● EXERCISE REQUIREMENTS
The lines below that include the word "React" are to be reported.

===== TASK DATA =====

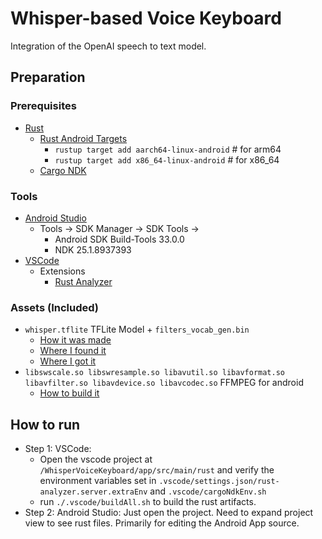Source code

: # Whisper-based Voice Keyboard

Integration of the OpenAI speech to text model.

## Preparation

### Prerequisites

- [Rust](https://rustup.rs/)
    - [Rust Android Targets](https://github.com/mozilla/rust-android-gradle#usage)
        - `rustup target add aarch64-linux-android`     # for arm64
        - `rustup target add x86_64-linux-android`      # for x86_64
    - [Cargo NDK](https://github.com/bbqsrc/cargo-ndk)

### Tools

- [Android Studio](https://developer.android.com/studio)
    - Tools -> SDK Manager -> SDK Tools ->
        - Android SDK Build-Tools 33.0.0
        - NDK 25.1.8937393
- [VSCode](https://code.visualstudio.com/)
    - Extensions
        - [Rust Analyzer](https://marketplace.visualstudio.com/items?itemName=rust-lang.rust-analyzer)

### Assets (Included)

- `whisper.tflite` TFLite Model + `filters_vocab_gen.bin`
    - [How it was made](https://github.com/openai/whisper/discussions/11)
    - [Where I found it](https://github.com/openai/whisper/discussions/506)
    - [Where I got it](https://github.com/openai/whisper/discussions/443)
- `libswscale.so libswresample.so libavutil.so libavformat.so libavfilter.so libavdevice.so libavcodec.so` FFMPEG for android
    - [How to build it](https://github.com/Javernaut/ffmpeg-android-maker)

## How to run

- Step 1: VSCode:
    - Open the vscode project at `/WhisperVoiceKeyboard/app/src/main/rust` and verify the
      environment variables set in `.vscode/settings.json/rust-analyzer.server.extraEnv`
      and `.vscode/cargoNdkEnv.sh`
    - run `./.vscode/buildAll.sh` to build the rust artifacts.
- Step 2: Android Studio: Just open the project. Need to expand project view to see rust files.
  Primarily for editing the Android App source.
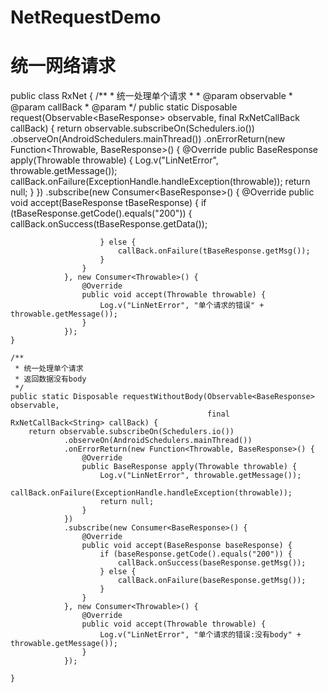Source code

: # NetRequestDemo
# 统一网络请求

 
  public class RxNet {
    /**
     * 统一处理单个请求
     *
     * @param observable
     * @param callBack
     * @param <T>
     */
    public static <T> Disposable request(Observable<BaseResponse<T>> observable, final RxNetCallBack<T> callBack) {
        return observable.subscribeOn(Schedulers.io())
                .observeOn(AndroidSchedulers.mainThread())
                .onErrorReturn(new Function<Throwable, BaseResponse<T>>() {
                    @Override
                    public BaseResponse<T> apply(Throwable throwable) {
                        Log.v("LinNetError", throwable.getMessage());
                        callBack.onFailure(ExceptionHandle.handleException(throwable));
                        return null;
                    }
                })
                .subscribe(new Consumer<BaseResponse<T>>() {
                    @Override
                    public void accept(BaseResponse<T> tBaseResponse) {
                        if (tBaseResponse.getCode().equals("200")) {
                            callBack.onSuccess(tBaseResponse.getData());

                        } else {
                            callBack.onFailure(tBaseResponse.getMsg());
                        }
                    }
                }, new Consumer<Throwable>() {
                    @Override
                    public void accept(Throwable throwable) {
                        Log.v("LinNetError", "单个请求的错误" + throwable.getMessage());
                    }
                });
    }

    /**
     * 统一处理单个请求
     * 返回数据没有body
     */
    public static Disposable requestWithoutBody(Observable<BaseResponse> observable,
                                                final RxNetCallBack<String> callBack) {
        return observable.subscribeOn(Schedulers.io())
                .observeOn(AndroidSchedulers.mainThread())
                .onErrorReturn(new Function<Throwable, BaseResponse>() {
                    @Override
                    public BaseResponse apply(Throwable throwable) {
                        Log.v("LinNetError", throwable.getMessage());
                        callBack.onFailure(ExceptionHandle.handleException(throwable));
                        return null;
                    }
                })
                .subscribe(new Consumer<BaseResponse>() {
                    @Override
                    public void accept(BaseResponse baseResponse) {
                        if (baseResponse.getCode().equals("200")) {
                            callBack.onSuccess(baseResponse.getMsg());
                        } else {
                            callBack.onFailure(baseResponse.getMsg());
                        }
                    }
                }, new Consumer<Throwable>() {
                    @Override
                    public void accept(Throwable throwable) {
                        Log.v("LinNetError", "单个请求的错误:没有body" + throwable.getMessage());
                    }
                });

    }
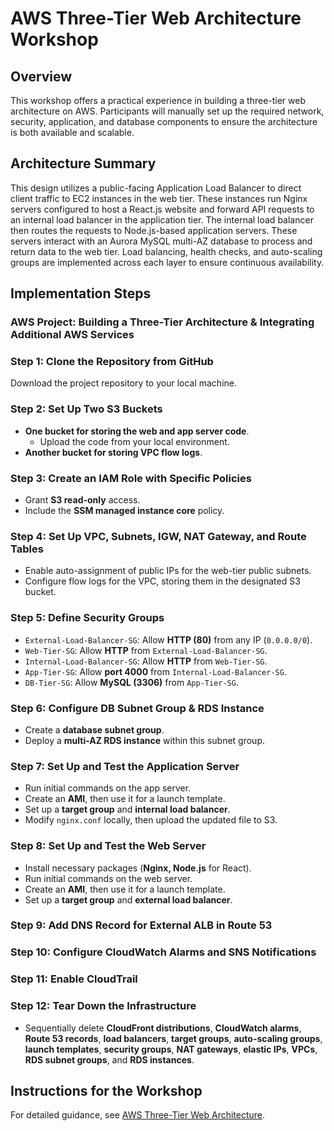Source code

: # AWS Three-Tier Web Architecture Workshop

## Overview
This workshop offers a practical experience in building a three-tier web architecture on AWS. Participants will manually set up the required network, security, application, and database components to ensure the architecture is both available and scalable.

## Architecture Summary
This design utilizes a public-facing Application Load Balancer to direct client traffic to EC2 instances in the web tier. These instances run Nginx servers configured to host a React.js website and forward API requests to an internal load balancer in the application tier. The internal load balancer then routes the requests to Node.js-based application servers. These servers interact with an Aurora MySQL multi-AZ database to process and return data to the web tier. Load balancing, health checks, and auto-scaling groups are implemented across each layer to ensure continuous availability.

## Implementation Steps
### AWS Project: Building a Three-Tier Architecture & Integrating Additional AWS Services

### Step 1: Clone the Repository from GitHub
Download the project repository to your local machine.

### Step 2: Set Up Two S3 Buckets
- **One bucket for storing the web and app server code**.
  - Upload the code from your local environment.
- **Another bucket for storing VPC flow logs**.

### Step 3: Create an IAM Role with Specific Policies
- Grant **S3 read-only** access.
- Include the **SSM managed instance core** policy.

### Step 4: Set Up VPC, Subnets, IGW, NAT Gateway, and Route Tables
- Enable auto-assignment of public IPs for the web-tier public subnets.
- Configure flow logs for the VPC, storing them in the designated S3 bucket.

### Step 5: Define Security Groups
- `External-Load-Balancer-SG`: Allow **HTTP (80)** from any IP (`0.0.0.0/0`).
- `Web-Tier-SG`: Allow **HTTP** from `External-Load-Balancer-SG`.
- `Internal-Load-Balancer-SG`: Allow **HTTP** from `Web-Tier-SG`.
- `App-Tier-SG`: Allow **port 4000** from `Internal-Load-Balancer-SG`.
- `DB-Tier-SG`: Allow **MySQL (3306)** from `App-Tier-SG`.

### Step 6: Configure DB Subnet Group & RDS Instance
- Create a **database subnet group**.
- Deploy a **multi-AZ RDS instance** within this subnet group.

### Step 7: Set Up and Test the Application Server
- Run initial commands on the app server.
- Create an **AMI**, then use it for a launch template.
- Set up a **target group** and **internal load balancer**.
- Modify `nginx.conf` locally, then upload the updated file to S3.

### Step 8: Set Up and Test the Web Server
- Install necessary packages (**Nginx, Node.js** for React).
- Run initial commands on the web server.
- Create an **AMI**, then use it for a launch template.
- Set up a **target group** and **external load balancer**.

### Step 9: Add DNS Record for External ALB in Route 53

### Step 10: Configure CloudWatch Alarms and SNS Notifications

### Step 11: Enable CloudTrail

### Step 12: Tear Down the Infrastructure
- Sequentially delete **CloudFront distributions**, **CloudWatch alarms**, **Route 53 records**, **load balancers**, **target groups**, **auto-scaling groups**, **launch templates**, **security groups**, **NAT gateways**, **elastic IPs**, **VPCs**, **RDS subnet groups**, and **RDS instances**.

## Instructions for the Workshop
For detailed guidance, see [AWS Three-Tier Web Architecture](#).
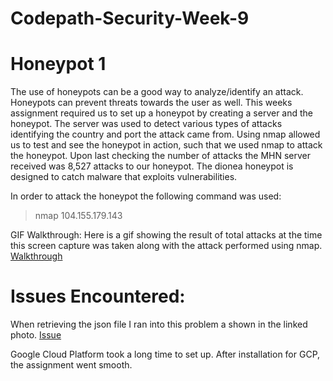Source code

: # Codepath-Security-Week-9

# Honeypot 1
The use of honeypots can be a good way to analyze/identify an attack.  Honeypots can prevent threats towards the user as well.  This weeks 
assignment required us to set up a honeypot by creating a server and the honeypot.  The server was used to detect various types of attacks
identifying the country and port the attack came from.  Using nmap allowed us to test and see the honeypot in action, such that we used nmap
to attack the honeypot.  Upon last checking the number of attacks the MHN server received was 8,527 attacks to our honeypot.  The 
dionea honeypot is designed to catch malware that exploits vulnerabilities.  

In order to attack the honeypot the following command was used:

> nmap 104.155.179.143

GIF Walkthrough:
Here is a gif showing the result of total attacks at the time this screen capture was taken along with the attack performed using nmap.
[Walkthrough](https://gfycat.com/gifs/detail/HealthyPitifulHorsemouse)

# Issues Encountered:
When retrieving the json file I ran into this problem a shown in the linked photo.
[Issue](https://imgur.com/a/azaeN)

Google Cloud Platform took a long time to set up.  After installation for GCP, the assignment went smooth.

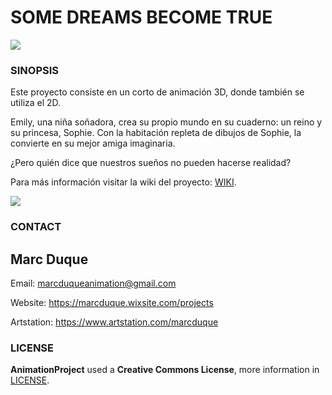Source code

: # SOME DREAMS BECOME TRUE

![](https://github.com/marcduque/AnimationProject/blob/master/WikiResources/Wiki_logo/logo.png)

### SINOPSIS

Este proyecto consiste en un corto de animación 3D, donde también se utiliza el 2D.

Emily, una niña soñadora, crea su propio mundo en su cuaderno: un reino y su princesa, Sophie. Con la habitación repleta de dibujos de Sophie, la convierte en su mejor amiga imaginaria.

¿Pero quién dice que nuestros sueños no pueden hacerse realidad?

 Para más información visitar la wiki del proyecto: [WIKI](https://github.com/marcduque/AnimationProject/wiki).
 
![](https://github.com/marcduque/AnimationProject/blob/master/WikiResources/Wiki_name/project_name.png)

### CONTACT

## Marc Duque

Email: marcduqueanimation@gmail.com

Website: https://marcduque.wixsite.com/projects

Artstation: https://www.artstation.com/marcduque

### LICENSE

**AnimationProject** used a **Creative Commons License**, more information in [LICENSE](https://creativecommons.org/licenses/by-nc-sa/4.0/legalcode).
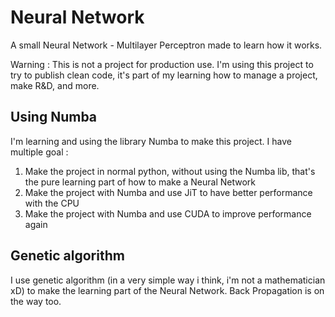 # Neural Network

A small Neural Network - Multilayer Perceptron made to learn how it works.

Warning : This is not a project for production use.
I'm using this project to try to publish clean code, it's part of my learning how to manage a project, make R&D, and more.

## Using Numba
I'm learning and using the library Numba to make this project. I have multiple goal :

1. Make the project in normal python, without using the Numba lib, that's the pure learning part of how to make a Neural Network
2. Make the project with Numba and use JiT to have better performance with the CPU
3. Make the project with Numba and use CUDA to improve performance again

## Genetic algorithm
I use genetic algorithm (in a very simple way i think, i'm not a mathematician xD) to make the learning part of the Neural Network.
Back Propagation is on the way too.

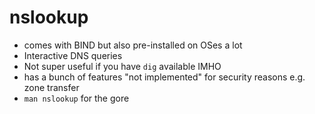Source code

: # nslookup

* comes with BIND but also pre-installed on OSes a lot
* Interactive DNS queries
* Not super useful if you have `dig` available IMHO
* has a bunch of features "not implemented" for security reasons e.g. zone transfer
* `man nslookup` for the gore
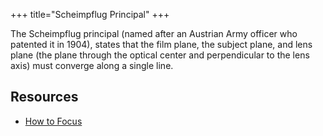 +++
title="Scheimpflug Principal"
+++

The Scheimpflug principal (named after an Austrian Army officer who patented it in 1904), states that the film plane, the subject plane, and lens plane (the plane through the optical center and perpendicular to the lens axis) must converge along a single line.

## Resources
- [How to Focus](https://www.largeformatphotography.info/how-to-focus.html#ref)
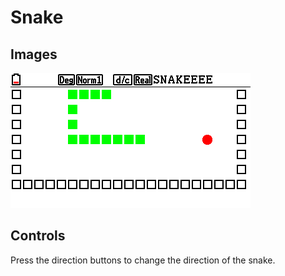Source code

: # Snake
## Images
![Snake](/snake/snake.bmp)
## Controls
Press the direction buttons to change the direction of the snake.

=====

● ANSWER FOR THIS EXERCISE
This design utilizes a public-facing Application Load Balancer to direct client traffic to EC2 instances in the web tier. These instances run Nginx servers configured to host a React.js website and forward API requests to an internal load balancer in the application tier. The internal load balancer then routes the requests to Node.js-based application servers. These servers interact with an Aurora MySQL multi-AZ database to process and return data to the web tier. Load balancing, health checks, and auto-scaling groups are implemented across each layer to ensure continuous availability.
- Install necessary packages (**Nginx, Node.js** for React).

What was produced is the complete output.